- _Work required_: Begin with the line in which "Windows CI build" appears and end with the final line of the entries. Retype each one exactly and add nothing.
§
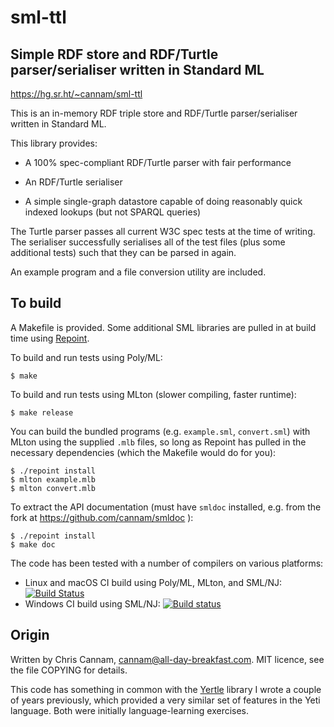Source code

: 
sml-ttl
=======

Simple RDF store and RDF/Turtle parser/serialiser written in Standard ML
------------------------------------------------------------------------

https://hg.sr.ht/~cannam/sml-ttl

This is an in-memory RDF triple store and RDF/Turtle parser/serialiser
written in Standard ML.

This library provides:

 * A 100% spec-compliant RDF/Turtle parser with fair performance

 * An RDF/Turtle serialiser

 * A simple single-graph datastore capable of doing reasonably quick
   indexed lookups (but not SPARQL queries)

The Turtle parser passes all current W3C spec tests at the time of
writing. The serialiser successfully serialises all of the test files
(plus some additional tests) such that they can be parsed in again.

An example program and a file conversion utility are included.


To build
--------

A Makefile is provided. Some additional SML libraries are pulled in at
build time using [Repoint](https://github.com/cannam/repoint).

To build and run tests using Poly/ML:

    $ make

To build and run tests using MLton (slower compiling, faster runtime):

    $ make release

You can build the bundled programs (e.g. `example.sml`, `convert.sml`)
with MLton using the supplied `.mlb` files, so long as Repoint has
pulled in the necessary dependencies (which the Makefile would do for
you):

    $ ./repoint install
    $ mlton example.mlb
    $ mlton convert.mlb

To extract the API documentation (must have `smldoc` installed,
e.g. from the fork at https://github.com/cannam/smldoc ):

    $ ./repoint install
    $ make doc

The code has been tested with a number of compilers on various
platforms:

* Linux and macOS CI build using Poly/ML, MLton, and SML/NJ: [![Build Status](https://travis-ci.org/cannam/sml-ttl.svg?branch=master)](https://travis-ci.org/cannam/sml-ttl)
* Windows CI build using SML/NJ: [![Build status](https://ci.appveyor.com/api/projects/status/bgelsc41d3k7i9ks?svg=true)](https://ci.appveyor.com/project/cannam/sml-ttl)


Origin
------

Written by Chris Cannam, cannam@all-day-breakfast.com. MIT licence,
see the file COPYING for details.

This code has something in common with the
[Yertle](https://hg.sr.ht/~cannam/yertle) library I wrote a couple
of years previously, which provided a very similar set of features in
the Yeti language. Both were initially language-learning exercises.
§
- _Solution for this exercise_:
* Windows CI build using SML/NJ: [![Build status](https://ci.appveyor.com/api/projects/status/bgelsc41d3k7i9ks?svg=true)](https://ci.appveyor.com/project/cannam/sml-ttl)


Origin
------

Written by Chris Cannam, cannam@all-day-breakfast.com. MIT licence,
see the file COPYING for details.

This code has something in common with the
[Yertle](https://hg.sr.ht/~cannam/yertle) library I wrote a couple
of years previously, which provided a very similar set of features in
the Yeti language. Both were initially language-learning exercises.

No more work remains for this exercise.